Problem requirements: Take from the entries below the stretch from the line with "- mountains" through the line with "- documents", and return it exactly, leaving the pictures out.

┌──

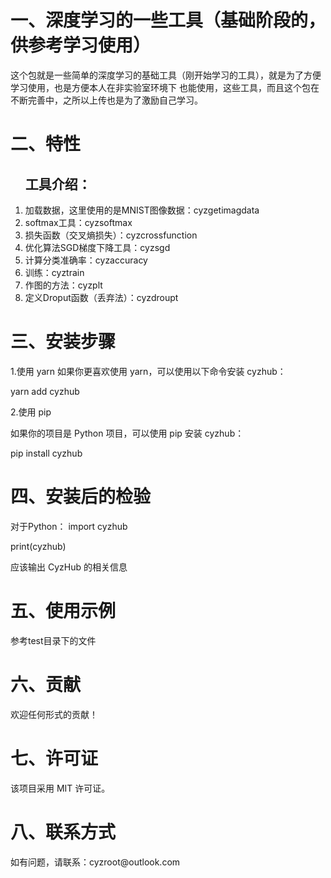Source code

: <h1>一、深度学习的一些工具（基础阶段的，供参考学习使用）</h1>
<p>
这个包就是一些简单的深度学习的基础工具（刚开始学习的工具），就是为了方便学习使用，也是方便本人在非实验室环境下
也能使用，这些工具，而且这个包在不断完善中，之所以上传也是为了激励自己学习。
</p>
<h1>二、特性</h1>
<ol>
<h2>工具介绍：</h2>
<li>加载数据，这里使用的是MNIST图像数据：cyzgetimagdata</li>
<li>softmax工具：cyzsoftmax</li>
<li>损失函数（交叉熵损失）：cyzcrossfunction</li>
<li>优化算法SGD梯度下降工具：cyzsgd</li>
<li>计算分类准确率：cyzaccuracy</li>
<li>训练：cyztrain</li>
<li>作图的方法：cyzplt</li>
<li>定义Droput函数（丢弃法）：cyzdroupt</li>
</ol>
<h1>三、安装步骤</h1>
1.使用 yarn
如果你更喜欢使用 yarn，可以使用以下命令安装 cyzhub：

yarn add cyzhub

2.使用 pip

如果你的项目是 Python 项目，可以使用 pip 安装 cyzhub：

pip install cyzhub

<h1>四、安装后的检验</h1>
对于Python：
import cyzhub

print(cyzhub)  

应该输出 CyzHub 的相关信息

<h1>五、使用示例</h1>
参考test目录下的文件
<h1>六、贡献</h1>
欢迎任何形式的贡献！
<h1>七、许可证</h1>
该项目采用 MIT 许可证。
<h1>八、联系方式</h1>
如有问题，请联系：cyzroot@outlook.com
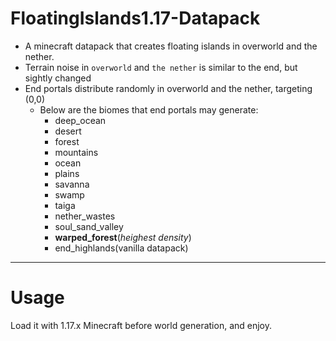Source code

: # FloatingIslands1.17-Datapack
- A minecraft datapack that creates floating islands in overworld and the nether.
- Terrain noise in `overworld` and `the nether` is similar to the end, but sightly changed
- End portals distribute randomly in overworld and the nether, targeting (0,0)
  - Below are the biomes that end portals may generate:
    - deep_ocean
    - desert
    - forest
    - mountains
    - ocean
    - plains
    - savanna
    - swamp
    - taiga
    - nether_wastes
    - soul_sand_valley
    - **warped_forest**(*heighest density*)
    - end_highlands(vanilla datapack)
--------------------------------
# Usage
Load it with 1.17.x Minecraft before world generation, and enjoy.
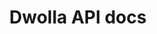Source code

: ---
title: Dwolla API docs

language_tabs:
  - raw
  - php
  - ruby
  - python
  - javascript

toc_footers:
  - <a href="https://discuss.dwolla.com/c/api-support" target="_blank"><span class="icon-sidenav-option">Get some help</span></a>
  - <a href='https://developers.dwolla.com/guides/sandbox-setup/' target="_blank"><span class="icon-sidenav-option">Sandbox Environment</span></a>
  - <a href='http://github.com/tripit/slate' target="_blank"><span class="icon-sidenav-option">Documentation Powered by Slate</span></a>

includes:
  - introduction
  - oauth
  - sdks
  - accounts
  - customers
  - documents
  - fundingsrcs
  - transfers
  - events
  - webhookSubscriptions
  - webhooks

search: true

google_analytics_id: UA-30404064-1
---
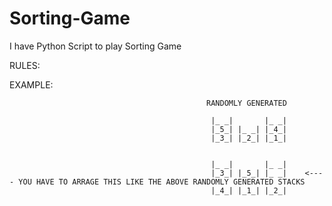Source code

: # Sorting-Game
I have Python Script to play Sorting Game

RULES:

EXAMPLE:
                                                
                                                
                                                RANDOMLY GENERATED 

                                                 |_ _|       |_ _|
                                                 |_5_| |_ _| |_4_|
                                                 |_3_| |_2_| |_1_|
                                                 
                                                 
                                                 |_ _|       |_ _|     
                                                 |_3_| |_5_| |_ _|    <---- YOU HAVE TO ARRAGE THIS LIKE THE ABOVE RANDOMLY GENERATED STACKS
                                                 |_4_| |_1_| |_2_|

└──
┌──

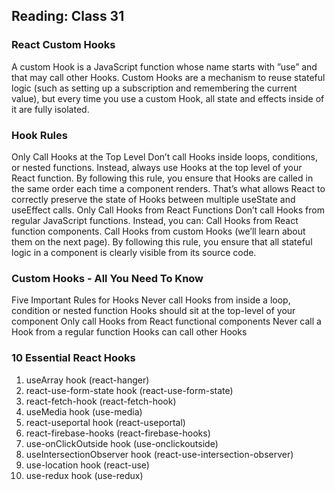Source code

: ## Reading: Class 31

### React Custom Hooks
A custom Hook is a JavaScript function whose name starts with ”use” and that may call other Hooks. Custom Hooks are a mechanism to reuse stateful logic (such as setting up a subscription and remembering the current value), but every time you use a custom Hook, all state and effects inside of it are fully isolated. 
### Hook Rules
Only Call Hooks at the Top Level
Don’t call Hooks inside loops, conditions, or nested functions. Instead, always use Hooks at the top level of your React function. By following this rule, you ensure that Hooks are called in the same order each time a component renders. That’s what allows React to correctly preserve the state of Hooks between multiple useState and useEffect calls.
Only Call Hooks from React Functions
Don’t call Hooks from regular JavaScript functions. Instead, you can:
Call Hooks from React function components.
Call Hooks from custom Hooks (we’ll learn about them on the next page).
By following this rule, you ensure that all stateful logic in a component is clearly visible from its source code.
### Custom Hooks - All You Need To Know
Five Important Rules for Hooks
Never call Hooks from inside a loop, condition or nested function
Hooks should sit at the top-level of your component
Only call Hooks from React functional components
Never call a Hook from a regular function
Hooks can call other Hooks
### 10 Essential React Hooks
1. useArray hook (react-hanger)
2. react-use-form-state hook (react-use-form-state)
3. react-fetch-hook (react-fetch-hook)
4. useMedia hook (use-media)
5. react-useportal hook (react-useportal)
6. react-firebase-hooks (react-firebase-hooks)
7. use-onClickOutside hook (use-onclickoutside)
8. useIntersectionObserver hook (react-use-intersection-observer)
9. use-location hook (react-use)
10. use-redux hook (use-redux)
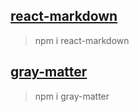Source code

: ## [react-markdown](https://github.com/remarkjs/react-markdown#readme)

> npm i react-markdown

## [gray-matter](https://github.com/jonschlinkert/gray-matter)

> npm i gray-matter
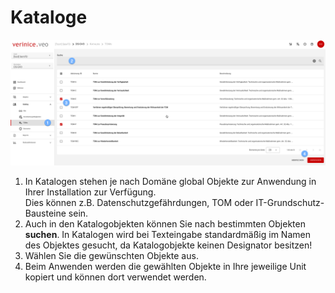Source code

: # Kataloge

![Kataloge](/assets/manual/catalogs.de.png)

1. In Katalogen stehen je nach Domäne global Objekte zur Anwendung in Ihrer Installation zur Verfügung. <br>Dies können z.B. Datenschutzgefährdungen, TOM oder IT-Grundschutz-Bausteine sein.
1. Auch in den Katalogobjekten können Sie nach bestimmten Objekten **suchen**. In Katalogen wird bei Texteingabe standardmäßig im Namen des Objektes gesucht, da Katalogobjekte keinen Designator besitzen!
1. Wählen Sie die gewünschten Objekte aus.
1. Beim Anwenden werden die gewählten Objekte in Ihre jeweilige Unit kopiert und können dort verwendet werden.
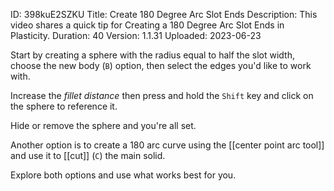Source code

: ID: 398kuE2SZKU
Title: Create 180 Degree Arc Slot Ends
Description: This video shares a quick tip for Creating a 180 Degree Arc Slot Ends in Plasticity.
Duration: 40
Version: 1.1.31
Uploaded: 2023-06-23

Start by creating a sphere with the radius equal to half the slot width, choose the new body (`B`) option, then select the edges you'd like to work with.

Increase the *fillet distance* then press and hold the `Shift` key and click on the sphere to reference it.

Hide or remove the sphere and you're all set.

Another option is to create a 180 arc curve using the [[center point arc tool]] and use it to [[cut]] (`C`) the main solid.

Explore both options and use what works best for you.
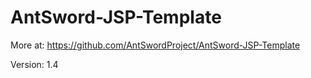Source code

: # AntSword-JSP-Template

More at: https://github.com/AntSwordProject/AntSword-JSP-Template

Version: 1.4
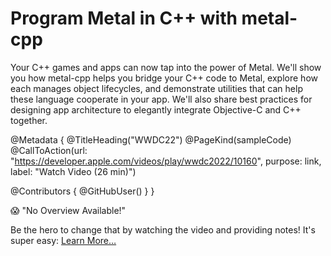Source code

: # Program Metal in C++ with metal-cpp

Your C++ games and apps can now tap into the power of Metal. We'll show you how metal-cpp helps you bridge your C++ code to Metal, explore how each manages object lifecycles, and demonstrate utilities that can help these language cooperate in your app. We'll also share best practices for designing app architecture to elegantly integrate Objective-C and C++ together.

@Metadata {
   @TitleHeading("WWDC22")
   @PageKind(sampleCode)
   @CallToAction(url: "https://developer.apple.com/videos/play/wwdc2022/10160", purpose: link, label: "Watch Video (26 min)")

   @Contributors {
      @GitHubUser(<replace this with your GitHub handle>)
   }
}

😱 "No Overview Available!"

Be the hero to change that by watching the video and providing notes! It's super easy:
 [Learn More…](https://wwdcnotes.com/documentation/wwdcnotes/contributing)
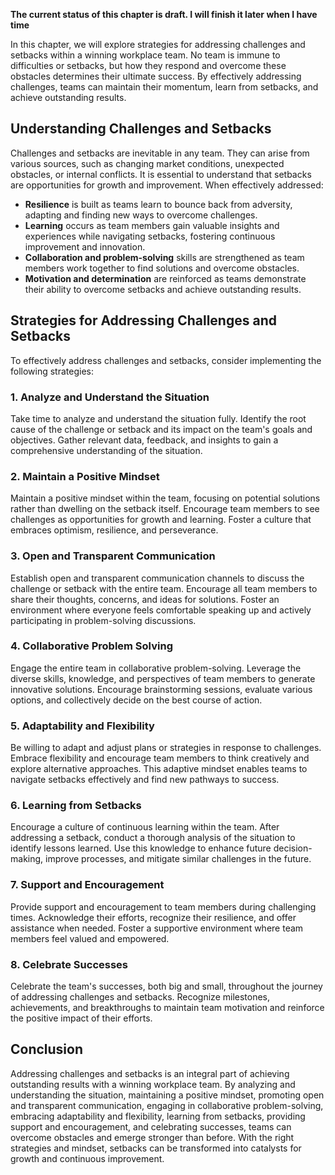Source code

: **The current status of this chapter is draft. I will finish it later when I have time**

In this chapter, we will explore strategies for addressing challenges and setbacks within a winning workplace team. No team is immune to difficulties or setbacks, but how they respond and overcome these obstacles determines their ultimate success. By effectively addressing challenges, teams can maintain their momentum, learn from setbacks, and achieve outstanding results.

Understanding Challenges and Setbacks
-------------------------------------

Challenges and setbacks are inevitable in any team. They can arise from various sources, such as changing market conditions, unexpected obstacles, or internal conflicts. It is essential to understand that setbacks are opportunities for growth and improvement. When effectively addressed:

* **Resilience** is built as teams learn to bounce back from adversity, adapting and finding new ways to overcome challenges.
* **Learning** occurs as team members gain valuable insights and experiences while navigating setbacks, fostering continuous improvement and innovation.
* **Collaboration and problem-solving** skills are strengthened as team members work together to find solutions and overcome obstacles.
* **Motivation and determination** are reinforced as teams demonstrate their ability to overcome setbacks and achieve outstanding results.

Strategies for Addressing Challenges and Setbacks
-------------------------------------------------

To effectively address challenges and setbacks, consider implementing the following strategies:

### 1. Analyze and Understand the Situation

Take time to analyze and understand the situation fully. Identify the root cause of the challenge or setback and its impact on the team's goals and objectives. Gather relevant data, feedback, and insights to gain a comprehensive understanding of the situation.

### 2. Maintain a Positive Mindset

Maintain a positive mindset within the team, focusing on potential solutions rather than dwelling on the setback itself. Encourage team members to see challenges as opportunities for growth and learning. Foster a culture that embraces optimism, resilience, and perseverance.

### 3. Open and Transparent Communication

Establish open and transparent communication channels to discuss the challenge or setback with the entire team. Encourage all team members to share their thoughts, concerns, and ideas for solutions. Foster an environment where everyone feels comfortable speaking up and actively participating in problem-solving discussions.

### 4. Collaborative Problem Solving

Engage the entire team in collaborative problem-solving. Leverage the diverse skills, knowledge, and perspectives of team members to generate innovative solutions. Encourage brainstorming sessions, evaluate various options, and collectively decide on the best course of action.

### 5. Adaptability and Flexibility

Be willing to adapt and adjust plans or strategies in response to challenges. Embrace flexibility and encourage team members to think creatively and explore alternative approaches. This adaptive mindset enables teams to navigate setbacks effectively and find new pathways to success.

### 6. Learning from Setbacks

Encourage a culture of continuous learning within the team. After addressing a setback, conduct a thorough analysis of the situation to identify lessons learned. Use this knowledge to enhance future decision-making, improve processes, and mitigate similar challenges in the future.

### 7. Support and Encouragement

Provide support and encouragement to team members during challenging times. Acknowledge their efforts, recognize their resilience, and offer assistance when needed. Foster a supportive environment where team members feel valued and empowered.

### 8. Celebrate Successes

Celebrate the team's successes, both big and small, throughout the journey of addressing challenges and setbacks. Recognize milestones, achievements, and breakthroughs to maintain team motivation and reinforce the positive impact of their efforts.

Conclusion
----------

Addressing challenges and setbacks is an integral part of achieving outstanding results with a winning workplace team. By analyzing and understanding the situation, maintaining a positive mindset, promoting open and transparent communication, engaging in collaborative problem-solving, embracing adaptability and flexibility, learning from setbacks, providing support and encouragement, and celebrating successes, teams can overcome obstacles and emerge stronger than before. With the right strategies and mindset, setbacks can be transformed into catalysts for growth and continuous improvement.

└──

Reply to the task:
    - mountains
    - ocean
    - plains
    - savanna
    - swamp
    - taiga
    - nether_wastes
    - soul_sand_valley
    - **warped_forest**(*heighest density*)
    - end_highlands(vanilla datapack)
--------------------------------
# Usage
Load it with 1.17.x Minecraft before world generation, and enjoy.
Source code

: ---
title: Dwolla API docs

language_tabs:
  - raw
  - php
  - ruby
  - python
  - javascript

toc_footers:
  - <a href="https://discuss.dwolla.com/c/api-support" target="_blank"><span class="icon-sidenav-option">Get some help</span></a>
  - <a href='https://developers.dwolla.com/guides/sandbox-setup/' target="_blank"><span class="icon-sidenav-option">Sandbox Environment</span></a>
  - <a href='http://github.com/tripit/slate' target="_blank"><span class="icon-sidenav-option">Documentation Powered by Slate</span></a>

includes:
  - introduction
  - oauth
  - sdks
  - accounts
  - customers
  - documents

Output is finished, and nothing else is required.